Machine-to-machine communication and internet of things require low power communication networks [1]. Wireless Sensor Network (WSN) is a potential candidate that provides an infrastructure for these technologies. WSN is a group of wireless nodes that are equipped with sensors and actuators; the network is designed as an application specific and performs dedicated tasks. Wireless nodes depend on batteries as a source of energy and the wireless unit drains nodes batteries [2]; therefore, routing data considered an expensive and complex task. In the literature, clustering routing algorithms have shown promising enhancements of the WSN lifetime; classical algorithms such as LEACH [3], HEED [4], and EECS [5] divide their networks into random clusters, and each cluster comprises a Cluster Head (CH) and wireless nodes. Data collected from surroundings and relayed to CHs; then CHs have to forward the data after aggregating them to a central unit called Sink. CHs use long-range communications called backhauling to the sink. The role of CH is frequently rotated to distribute the energy consumption load among nodes and thus re-clustering initiated every round of operation. Due to the random clustering of wireless nodes, classical algorithms suffer from an unbalanced intra-cluster distance and unbalanced energy consumptions. Another clustering algorithms are *K*-means algorithms such as Periyasamy et al. [6], Park et al. [7], Sasikumar and Khara [8], Razzaq et al. [9] and Khan et al. [10]; these algorithms estimate the number of clusters and their initial centroids. In *K*-means, wireless nodes assigned to clusters based on the minimum distance to centroids, then average Euclidean distance to these centroids are determined and centroids repositioned. After that, wireless nodes re-clustered and assigned to the new centroids. Determining the mean distance and re-clustering the nodes are repeated until centroid positions fixed, and cluster members are static.

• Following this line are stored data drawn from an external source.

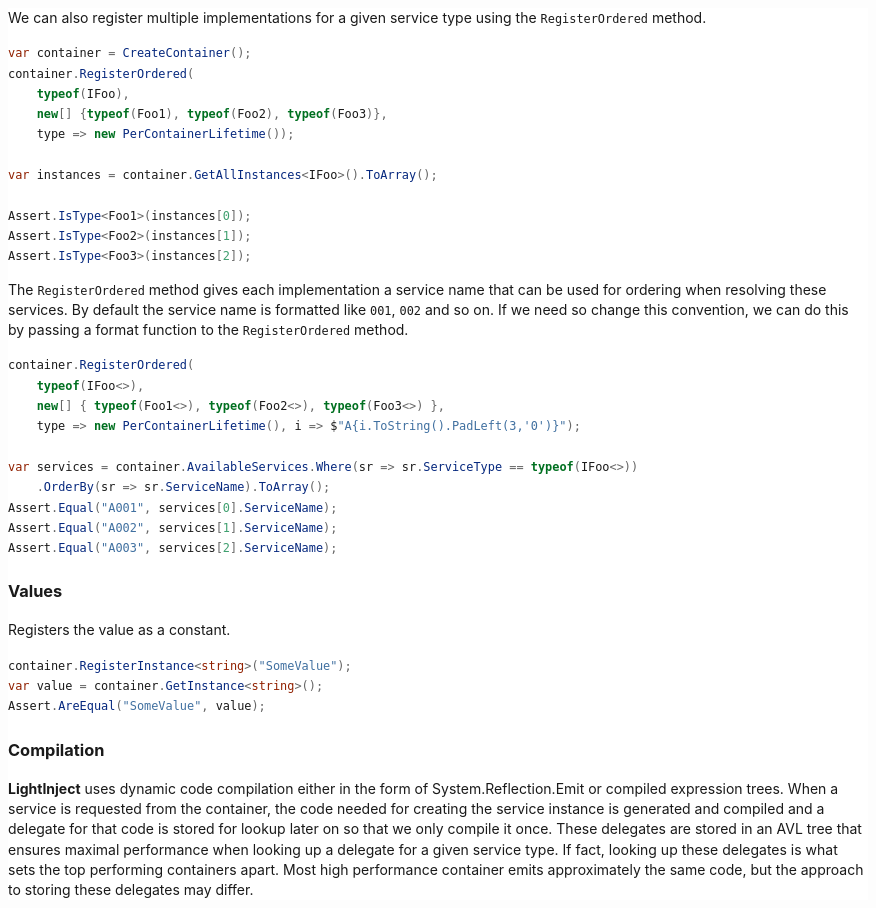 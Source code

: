 We can also register multiple implementations for a given service type using the `RegisterOrdered` method.

```c#
var container = CreateContainer();
container.RegisterOrdered(
    typeof(IFoo),
    new[] {typeof(Foo1), typeof(Foo2), typeof(Foo3)},
    type => new PerContainerLifetime());

var instances = container.GetAllInstances<IFoo>().ToArray();

Assert.IsType<Foo1>(instances[0]);
Assert.IsType<Foo2>(instances[1]);
Assert.IsType<Foo3>(instances[2]);
```

The `RegisterOrdered` method gives each implementation a service name that can be used for ordering when resolving these services. By default the service name is formatted like `001`, `002` and so on. 
If we need so change this convention, we can do this by passing a format function to the `RegisterOrdered` method.

```c#
container.RegisterOrdered(
    typeof(IFoo<>),
    new[] { typeof(Foo1<>), typeof(Foo2<>), typeof(Foo3<>) },
    type => new PerContainerLifetime(), i => $"A{i.ToString().PadLeft(3,'0')}");

var services = container.AvailableServices.Where(sr => sr.ServiceType == typeof(IFoo<>))
    .OrderBy(sr => sr.ServiceName).ToArray();
Assert.Equal("A001", services[0].ServiceName);
Assert.Equal("A002", services[1].ServiceName);
Assert.Equal("A003", services[2].ServiceName);
```

### Values ###

Registers the value as a constant.

```c#
container.RegisterInstance<string>("SomeValue");
var value = container.GetInstance<string>();
Assert.AreEqual("SomeValue", value);
```



### Compilation

**LightInject** uses dynamic code compilation either in the form of System.Reflection.Emit or compiled expression trees. When a service is requested from the container, the code needed for creating the service instance is generated and compiled and a delegate for that code is stored for lookup later on so that we only compile it once. These delegates are stored in an AVL tree that ensures maximal performance when looking up a delegate for a given service type. If fact, looking up these delegates is what sets the top performing containers apart. Most high performance container emits approximately the same code, but the approach to storing these delegates may differ. 
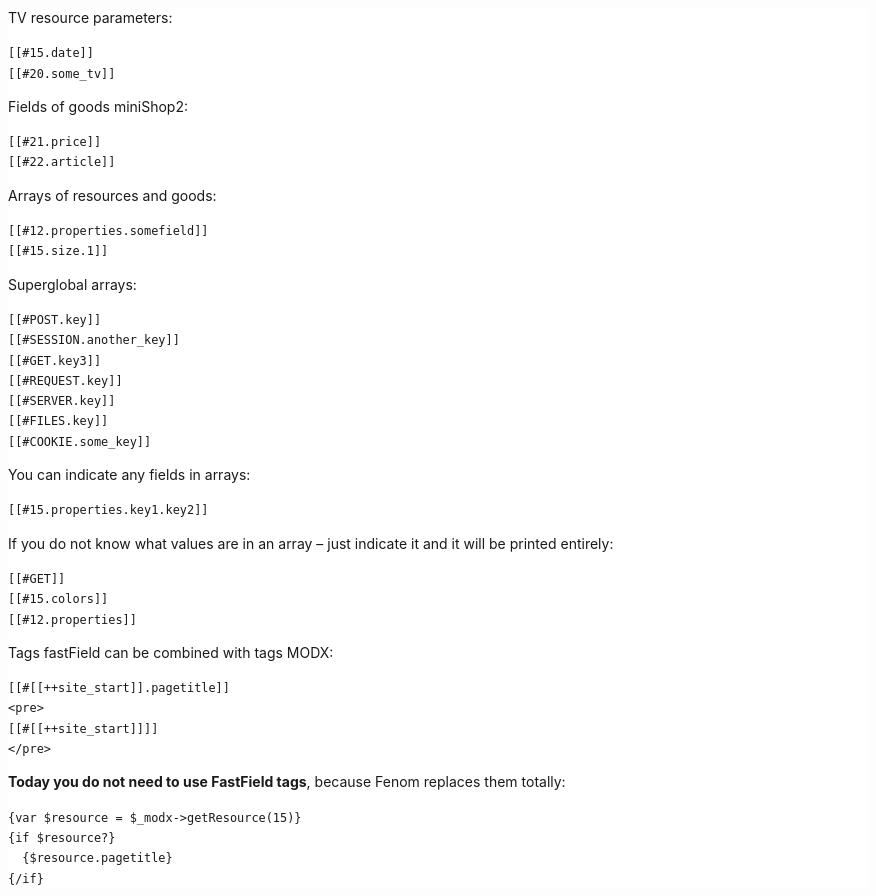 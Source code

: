 TV resource parameters:

```modx
[[#15.date]]
[[#20.some_tv]]
```

Fields of goods miniShop2:

```modx
[[#21.price]]
[[#22.article]]
```

Arrays of resources and goods:

```modx
[[#12.properties.somefield]]
[[#15.size.1]]
```

Superglobal arrays:

```modx
[[#POST.key]]
[[#SESSION.another_key]]
[[#GET.key3]]
[[#REQUEST.key]]
[[#SERVER.key]]
[[#FILES.key]]
[[#COOKIE.some_key]]
```

You can indicate any fields in arrays:

```modx
[[#15.properties.key1.key2]]
```

If you do not know what values are in an array – just indicate it and it will be printed entirely:

```modx
[[#GET]]
[[#15.colors]]
[[#12.properties]]
```

Tags fastField can be combined with tags MODX:

```modx
[[#[[++site_start]].pagetitle]]
<pre>
[[#[[++site_start]]]]
</pre>
```

**Today you do not need to use FastField tags**, because Fenom replaces them totally:

```fenom
{var $resource = $_modx->getResource(15)}
{if $resource?}
  {$resource.pagetitle}
{/if}
```


[1]: http://modx.com/extras/package/fastfield
[2]: https://github.com/argnist/fastField/issues/5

Unlike classical algorithms, *K*-means algorithms balance the intra-cluster distance of clusters; but still these algorithms construct unequal clusters because of random centroid positions; where a bad choice of initial centroids leads to unbalanced cluster sizes and unbalanced CHs consumption, thus premature CHs death at the early stage of the network lifetime. Therefore, this article proposes to construct initial clusters using *K*-means, then the *X*-mean algorithm splits each cluster centroid into multiple positions, and then searches for the best position and the best number of clusters.

The rest of the article is as follows, in Section 2 the system model is presented, then in Section 3 we propose *X*-mean algorithm and describe its two operation phases with mathematical equations, after that in Section 4 the simulation results and a discussion on how the proposed algorithm prolongs WSN lifetime, finally in Section 5, we conclude our work with future recommendations to further enhance the *X*-means algorithm.

## 2. SYSTEM MODEL

The system model obtained from Ref. [3], and it includes two parts; a transmitter model and a receiver model, as in Equations (1) and (2). The transmitter consumption model of Equation (1) consists of E_{elec} as the energy required to aggregate and process data, and the amplification energy required to transmit data (b) over (d) distance. Equation (1) describes two types of the amplification energies, where *ε*_{fs} describes the amplification energy required to transmit a single bit using the freespace model; and *ε*_{mp} describes the amplification energy required to transmit a single bit using the multipath fading model. *d*_{0} is the crossover distance between the freespace model and the multipath model, and it is described in Park et al. [7]. The total transmission energy (*E*_{Tx}) is proportional to the distance between a source node and a destination node, where it corresponds to *d*^{2} attenuation when *d* is less than *d*_{0} and corresponds to *d*^{4} attenuation when *d* is greater than or equal *d*_{0}. The Receiving consumption (*E*_{Rx}) includes the energy required to process data packet (*b*) in bits as in Equation (2).

## 3. PROPOSED METHOD

In our previous work [11], *X*-means had a fixed number of children, but here the *X*-means provides a dynamic range of centroids. The concept of the *X*-means clustering summarized into two phases; the first phase is constructing random clusters with random centroids, then using *K*-means, optimize these positions as in Equation (3). The process repeated recursively until a final copy of centroids is determined and the final copy of centroids called parent centroids. In phase two, parents give birth to multiple children (*C _{j}*), the initial locations of the children determined as in Equation (4); where

*θ*= 2π/

*j*and (

*d*) is the average Euclidean distance between the parent and nodes in the cluster as in Equation (5).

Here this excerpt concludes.